Interesting times ahead. Amid so much illegibile miring slop, hopefully too some complementary new finding out too.
It is * exactly * the same as a person who spent years perfecting hand written HTML, just to face the wrath of React.
React USES html. Understanding html is core to understanding react. React does not in anyway devalue html in the same way that driving automatic devalues driving manual
Whatever blob of HTML the browser is offered is just the end result of multiple "compilation" steps. Nobody has spent a single iota of time thinking about whether it's pretty.
Just like opening any binary produces inelegant assembler.
When it matters it matters. Even in facebooks case they made react fit for their use case. You think the react devs didn’t understand html? Do you think quality frontends can be written without any understanding of html?

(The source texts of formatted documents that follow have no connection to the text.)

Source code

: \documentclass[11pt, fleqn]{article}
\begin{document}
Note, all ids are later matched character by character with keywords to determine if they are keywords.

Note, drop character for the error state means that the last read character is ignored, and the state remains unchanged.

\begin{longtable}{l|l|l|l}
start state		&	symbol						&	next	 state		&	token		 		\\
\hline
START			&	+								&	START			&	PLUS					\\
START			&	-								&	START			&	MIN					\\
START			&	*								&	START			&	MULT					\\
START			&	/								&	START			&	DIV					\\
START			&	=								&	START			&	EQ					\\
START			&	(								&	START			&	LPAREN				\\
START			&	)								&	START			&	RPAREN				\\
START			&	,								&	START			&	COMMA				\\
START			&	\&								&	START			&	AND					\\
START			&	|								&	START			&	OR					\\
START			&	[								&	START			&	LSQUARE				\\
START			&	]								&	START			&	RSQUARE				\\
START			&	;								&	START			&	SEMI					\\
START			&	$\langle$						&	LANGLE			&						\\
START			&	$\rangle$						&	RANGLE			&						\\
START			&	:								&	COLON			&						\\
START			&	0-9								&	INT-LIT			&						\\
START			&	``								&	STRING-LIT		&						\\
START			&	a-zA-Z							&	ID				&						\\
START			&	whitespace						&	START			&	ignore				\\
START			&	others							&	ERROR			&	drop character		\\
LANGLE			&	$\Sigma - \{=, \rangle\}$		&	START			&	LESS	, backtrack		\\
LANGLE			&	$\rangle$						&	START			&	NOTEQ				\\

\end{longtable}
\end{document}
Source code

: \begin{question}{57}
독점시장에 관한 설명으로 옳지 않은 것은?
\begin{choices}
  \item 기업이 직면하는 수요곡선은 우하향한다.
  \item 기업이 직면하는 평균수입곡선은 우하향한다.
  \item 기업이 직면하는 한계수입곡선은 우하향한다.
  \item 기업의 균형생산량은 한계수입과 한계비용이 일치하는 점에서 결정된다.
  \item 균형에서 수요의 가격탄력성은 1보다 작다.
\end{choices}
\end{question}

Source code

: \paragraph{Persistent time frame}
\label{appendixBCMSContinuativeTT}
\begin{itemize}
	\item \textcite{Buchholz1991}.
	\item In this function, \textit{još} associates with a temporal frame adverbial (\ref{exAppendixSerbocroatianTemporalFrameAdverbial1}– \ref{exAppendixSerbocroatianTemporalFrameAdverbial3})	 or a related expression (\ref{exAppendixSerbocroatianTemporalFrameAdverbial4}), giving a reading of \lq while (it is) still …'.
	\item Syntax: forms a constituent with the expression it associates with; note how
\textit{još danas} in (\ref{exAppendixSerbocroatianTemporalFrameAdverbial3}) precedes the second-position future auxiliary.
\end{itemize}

Like the article says we’ve moved an abstraction up. That does not make the html knowledge useless
I recommend you go look at some of his talks on Youtube, his best five talks are probably all in my all time top-ten list!
Now look up who he actually is.
He's co-founder and CTO of his own company, so I think he's doing fine in his field.
https://bcantrill.dtrace.org/about/
Jesus Christ, even AI websites are just garbage, and that is the lowest form of programming.